Richard,
By "range" I assume you mean distance, and not location (as in my particular rifle range). In some ways, it would be best to test at the distance of the match. However, there are at least two reasons not to. 1st, we don't often have those distances available to us. My longest shooting distance is only 300 yds, and most of my shooting begins beyond that distance (turkeys at 385 meters out to 1000 yds).
The 2nd reason is that there are so many different things that can go wrong at longer distances during the flight of an individual bullet. Even if you can see every single wind current and eddy out to the 1000 yard line and you can accurately adjust for all of them, the reality is that the bullet doesn't arrive at the target until about 4 seconds after you decide to pull the trigger -so lots of things can happen with respect to conditions while the bullet is in the air. Things you could not predict unless you are clairvoyant. So, by restricting one's testing to shorter distances, I like 200 yds usually, you can remove some of the environmental variance - and that increases your statistical power to detect differences in load accuracy.
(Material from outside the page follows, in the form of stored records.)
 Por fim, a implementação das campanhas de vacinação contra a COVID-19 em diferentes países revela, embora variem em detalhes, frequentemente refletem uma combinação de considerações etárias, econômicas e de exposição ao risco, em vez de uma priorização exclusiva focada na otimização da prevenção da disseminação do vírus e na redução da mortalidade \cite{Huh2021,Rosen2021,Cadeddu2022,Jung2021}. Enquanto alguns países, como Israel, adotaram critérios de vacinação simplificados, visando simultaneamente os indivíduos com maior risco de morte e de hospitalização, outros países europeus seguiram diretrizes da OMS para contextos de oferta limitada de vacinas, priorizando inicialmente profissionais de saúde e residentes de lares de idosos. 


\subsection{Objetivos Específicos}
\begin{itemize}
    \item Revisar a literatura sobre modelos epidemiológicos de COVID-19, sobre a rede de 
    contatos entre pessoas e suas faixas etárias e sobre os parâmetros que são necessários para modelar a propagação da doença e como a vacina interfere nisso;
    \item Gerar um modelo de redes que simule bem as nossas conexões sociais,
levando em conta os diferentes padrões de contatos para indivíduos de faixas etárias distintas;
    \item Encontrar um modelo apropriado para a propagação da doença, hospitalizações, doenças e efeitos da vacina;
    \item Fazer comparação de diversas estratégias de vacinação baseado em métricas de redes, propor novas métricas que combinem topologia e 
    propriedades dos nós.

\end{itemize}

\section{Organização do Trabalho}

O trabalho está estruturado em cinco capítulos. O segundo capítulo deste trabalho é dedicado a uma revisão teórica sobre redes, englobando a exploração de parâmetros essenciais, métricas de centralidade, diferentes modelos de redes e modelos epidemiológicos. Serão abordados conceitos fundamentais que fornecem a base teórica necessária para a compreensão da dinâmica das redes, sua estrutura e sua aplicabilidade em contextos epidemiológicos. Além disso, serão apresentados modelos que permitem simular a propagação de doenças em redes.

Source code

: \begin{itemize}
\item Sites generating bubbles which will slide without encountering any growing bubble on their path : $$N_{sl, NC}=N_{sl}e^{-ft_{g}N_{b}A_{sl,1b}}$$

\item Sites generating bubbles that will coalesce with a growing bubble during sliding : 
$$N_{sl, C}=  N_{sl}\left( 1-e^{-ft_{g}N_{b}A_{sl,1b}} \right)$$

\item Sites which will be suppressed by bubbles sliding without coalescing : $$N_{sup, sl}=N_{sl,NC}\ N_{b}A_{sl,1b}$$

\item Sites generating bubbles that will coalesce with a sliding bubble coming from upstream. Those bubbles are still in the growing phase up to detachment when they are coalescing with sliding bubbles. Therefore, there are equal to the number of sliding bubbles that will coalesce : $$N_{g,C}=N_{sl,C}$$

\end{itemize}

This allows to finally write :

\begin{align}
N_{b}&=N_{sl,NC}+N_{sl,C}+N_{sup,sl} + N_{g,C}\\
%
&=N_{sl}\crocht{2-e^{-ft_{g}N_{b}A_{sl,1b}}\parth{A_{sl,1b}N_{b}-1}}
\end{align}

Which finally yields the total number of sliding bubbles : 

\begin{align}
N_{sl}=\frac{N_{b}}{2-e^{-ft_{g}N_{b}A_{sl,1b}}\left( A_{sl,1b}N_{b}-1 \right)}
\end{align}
Maybe I should add a 3rd reason as well. By whatever method you attempt to discover the most accurate load, you will face exactly the same problems. The use of a proper, formal statistical procedure only minimizes these problems to the best extent possible. Shooting a 10=shot group or a 3-shot group with each load and going picking the winner has exactly the same problems only much MORE so, not less.
There are, of course, a few precision issues that really must be tested at the range of your matches. The most important of which is bullet stability. The reason being that instability increases exponentially with distance, not linearly. So, imagine you have two bullets, one of which is very stable all the way to 1000 yds, and one that is not. But you don't know which is the stable one. At 200 yds, the differences in precision might be extremely small, so small that you cannot determine the winner, even after shooting 20 2-shot groups of each one. In such a case, you wouldn't be able to determine the winner with a couple of traditional 10-shot groups either. But at 1000 yds, that unstable bullet may reveal itself pretty easily, yet you can imagine if conditions are a bit breezy, it will be harder to assess instability than if it is dead calm (oh so rare at a 1000 yds, but it happens sometimes).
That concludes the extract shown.